The last thread I see with this title was from 8 years ago. A lot can happen in 8 years: streaming, for one.

Do you purchase your music as CDs? Digital format for downloading? On-line streaming? Who do you buy your music from?

Cheers,
zoot


----------



## Guest (Jun 29, 2018)

Most of the music I buy is in the form of tickets to concerts or scores from sheetmusicplus. Streaming on premium online services is also good fun. Sometimes I buy opera DVDs from actual shops, same as CDs, but this isn't how I primarily purchase music.


----------



## Eva Yojimbo (Jan 30, 2016)

It depends. The only physical discs I try to purchase these days are multi-channel SACDs (which are rarely available for download) and occasionally luxurious box sets from my favorite composers/artists. Other than that, I try to buy everything in a digital format and store it on my NAS. There are a variety of online sources for digital purchases; Presto Classical may have the largest selection, but I also buy some from Chandos, HDTracks, and Pristine Classical. For stuff that's not available for download purchase, I'll usually buy the discs, rip them, and then resell the discs at a loss (so I'm still paying for the content).


----------



## mbhaub (Dec 2, 2016)

I only buy physical cds. So many people say the cd is dead, but not in the classical area. I have no interest in downloading. My cd collection is vast and should cd production completely cease, no worry here. My only concern is having a player to put them it. Getting a decent cd player these days is a problem.

Where do I buy? Amazon, Berkshire Record Outlet, Pristine, jpc (Germany) and Arkivmusic. And more and more, Ebay. For new classical releases, the best source by far is Records International out of Tucson. They get new, rare music that you can't easily find anywhere else.

Used book stores also seem to carry some classical, but rarely do I find anything worth taking.


----------



## Phil loves classical (Feb 8, 2017)

Physical CD's from Amazon, Discogs, and third party sellers. Beats the stores here in price and selection. A lot stingier now with a bigger collection, and I don't regret buying the CD's I choose to buy, now with Spotify to filter through. Used to be hit or miss, with only a biased record /cd buying guide. I noticed they don't even sell these guides in the bookstores I go to anymore.


----------



## SixFootScowl (Oct 17, 2011)

Mostly Amazon and Ebay, but also Dearborn Music (real brick and mortar store), library sales, occasionally elsewhere.


----------



## EddieRUKiddingVarese (Jan 8, 2013)

I buy almost exclusively Vinyl these days and only the odd CD that I can not get in the black stuff............


----------



## senza sordino (Oct 20, 2013)

I buy from a classical music cd shop, the last one in the entire region. I browse, and talk to the people who work there. They order CDs for me too.


----------



## Art Rock (Nov 28, 2009)

Mostly CD's, from internet (jpc, German amazon) and increasingly second-hand from thrift stores for ridiculously low prices.


----------



## Enthusiast (Mar 5, 2016)

When I buy CDs they will most likely be used from Amazon, eBay or Discogs - I generally check out the offers on all three before choosing. I look for the cheapest in at least good condition and avoid certain large sellers (after many bad experiences with them). The prices for used CDs do fluctuate so I sometimes wait for a price fall. I do also occasionally buy downloads if the price is right. But if a download becomes essential to me I will want to replace it with a proper CD. 
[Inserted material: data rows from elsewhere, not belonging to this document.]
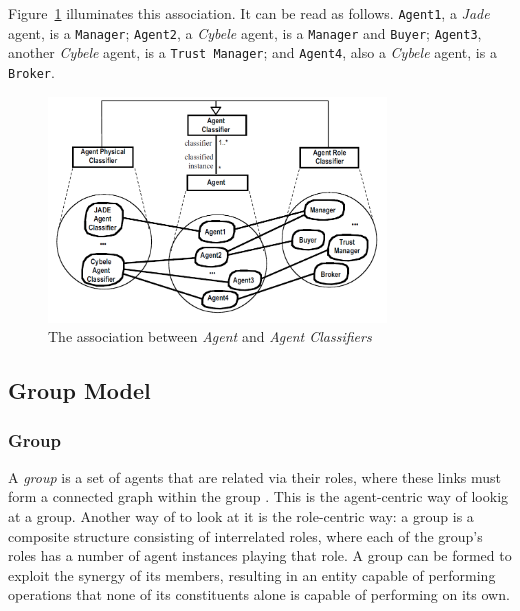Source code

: Figure~\ref{figure:onp-agent-agent-classifier-association} illuminates this association.
It can be read as follows. \texttt{Agent1}, a \textit{Jade} agent, is a \texttt{Manager}; \texttt{Agent2}, a \textit{Cybele} agent, is a \texttt{Manager} and \texttt{Buyer}; \texttt{Agent3}, another \textit{Cybele} agent, is a \texttt{Trust Manager}; and \texttt{Agent4}, also a \textit{Cybele} agent, is a \texttt{Broker}.

\begin{figure}[ht]
	\centering
	\includegraphics[width=0.8\textwidth]{images/onp/agent-agent-classifier-association.png}
	\caption{The association between \textit{Agent} and \textit{Agent Classifiers} \cite{Odell05}}
	\label{figure:onp-agent-agent-classifier-association}
\end{figure}

\subsection{Group Model}

\subsubsection*{Group}

A \textit{group} is a set of agents that are related via their roles, where these links must form
a connected graph within the group \cite{Odell05}.
This is the agent-centric way of lookig at a group.
Another way of to look at it is the role-centric way: a group is a composite structure consisting of interrelated roles, where each of the group's roles has a number of agent instances \cite{Odell05} playing that role.
A group can be formed to exploit the synergy of its members, resulting in an entity capable of performing operations that none of its constituents alone is capable of performing on its own.

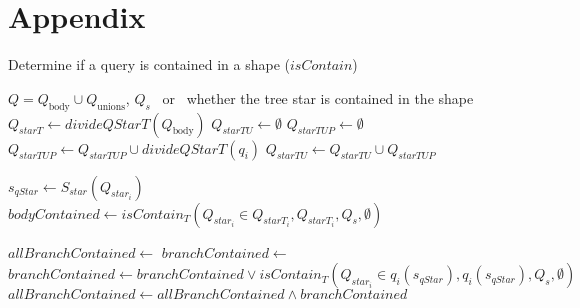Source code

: \section*{Appendix}\label{sec:appendix}

\begin{algorithm}
   \caption{Determine if a query is contained in a shape ($isContain$)}\label{alg:containment}
   \begin{algorithmic}
     \REQUIRE  $Q = Q_{\text{body}} \cup Q_{\text{unions}}$, $Q_s$
     \ENSURE \TRUE\ or \FALSE\ whether the tree star is contained in the shape
        \STATE $Q_{starT} \gets divideQStarT(Q_{\text{body}})$
        \STATE $Q_{starTU} \gets \emptyset$
           \STATE $Q_{starTUP} \gets \emptyset$
              \STATE $Q_{starTUP} \gets Q_{starTUP} \cup divideQStarT(q_i) $
           \ENDFOR
           \STATE $Q_{starTU} \gets Q_{starTU} \cup Q_{starTUP}$
        \ENDFOR

           \STATE $s_{qStar} \gets S_{star}(Q_{star_i})$
           \STATE $bodyContained \gets isContain_{T}(Q_{star_i} \in Q_{starT_i}, Q_{starT_i}, Q_s, \emptyset )$
           
           \STATE $allBranchContained \gets $ \TRUE
                 \STATE $branchContained \gets $ \FALSE
                    \STATE $branchContained \gets branchContained \lor isContain_{T}(Q_{star_i} \in q_i(s_{qStar}), q_i(s_{qStar}), Q_s, \emptyset )$
                 \ENDIF
                 \STATE $allBranchContained \gets allBranchContained \land branchContained$
              \ENDFOR
           \ENDFOR
              \RETURN \TRUE
           \ENDIF
        \ENDFOR
     \RETURN \FALSE
   \end{algorithmic}
\end{algorithm}





\iffalse

\fi



\iffalse
$divideQStarT$ is a function that divides a query into a set of mapping.
The subject of the $Q_star \in Q_starT_i$ are the keys and the associated tree star pattern are the values.
\fi

\FloatBarrier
I used to buy a lot - so many things appealed and I never knew what I would want to listen to when - partly as compensation for not being able to attend concerts so often (and not infrequently being somewhat uninspired by what was on offer). But these days I don't have so much money and anyway feel it is time to really get to know the CDs I have! I don't do streaming too much because I travel a lot.


----------



## larold (Jul 20, 2017)

Amazon -- LPs, CDs and downloads; used CD and vinyl stores including Flat, Black and Circular (East Lansing), Wazoo and Encore Records (Ann Arbor) and Dearborn Music; ebay; CD and LP and Discogs for used media, mostly LPs; Classics Online for downloads. 
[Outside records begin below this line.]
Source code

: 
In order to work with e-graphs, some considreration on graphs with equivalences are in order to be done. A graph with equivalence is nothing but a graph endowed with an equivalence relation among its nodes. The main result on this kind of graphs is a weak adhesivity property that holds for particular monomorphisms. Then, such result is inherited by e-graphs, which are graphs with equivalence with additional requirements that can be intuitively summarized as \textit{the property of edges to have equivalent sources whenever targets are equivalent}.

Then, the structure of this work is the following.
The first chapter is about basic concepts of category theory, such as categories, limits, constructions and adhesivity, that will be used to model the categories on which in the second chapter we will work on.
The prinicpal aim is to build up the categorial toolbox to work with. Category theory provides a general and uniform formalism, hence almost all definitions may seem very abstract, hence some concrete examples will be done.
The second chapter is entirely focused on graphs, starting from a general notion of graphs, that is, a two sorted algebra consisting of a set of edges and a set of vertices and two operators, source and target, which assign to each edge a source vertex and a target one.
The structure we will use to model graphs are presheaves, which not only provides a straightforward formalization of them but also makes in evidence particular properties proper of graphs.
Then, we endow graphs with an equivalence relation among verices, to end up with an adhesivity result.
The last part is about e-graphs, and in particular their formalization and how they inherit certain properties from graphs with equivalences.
Like others my preference is for LPs that never returned in other media though I occasionally buy a used CD. I bought 2 new CDs in the last year and nothing new via download.

I don't find streaming any value whatsoever; to me it's like paying to listen to the radio. I also don't like the quality I receive from "free" streams.


----------



## Biffo (Mar 7, 2016)

CDs form the bulk of my purchases, from Amazon & marketplace, MDT and occasionally Presto. I buy lossless downloads, mainly from Chandos, Presto and Hyperion. I very occasionally buy secondhand LPs of stuff I can't get otherwise. I have a subscription to Spotify and at £9.99 per month it saves me money. I use to listen to stuff I like but not enough to buy or am seriously considering buying. Often with the latter I end up not purchasing a CD or download. The sound quality is more than adequate for the purpose.


----------



## SixFootScowl (Oct 17, 2011)

senza sordino said:


> I buy from a classical music cd shop, the last one in the entire region. I browse, and talk to the people who work there. *They order CDs for me too*.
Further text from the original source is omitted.